**TASK MATERIAL**:
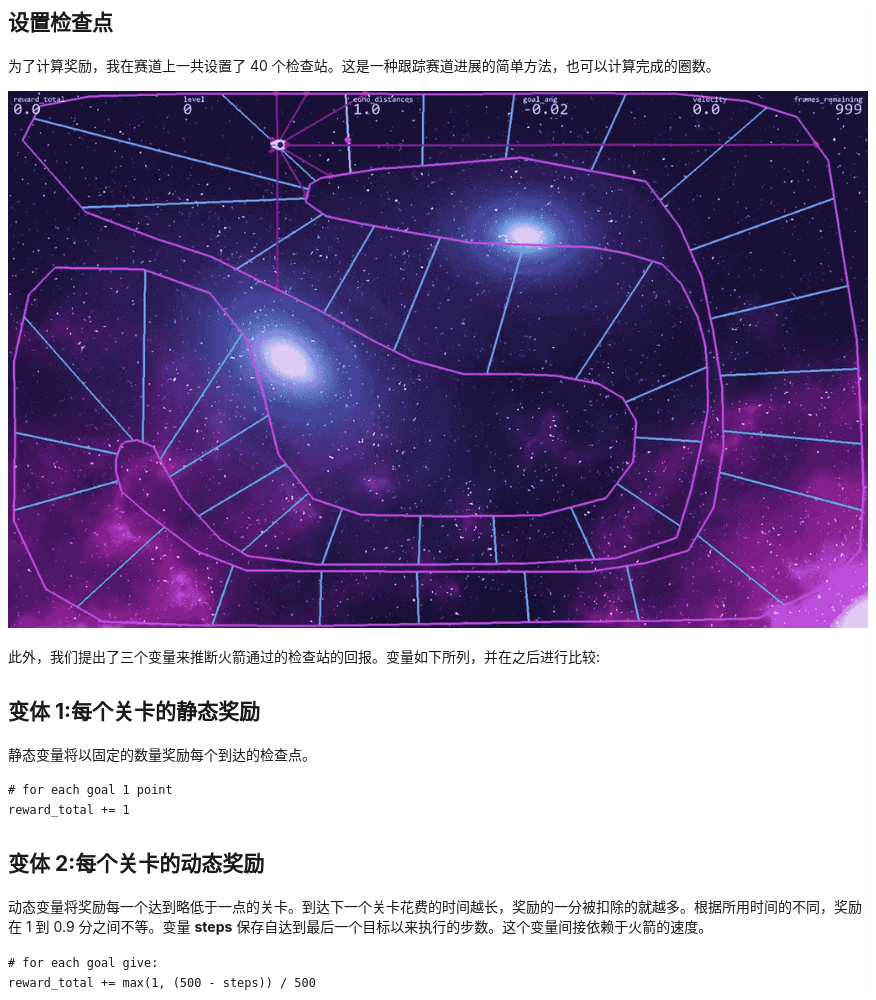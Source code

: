 ## 设置检查点

为了计算奖励，我在赛道上一共设置了 40 个检查站。这是一种跟踪赛道进展的简单方法，也可以计算完成的圈数。

![](img/f1fb6fdadba4a880aa5e416f7e1058b3.png)

此外，我们提出了三个变量来推断火箭通过的检查站的回报。变量如下所列，并在之后进行比较:

## 变体 1:每个关卡的静态奖励

静态变量将以固定的数量奖励每个到达的检查点。

```
# for each goal 1 point
reward_total += 1
```

## 变体 2:每个关卡的动态奖励

动态变量将奖励每一个达到略低于一点的关卡。到达下一个关卡花费的时间越长，奖励的一分被扣除的就越多。根据所用时间的不同，奖励在 1 到 0.9 分之间不等。变量 **steps** 保存自达到最后一个目标以来执行的步数。这个变量间接依赖于火箭的速度。

```
# for each goal give:
reward_total += max(1, (500 - steps)) / 500
```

**TASK BRIEF**:
Please write out, exactly as they appear, the line that contains "静态变量将以固定的数量奖励每个到达的检查点。" and every line after it up to the end of the entries above, and no others.

**WRITTEN ANSWER**:
静态变量将以固定的数量奖励每个到达的检查点。

```
# for each goal 1 point
reward_total += 1
```

## 变体 2:每个关卡的动态奖励

动态变量将奖励每一个达到略低于一点的关卡。到达下一个关卡花费的时间越长，奖励的一分被扣除的就越多。根据所用时间的不同，奖励在 1 到 0.9 分之间不等。变量 **steps** 保存自达到最后一个目标以来执行的步数。这个变量间接依赖于火箭的速度。

```
# for each goal give:
reward_total += max(1, (500 - steps)) / 500
```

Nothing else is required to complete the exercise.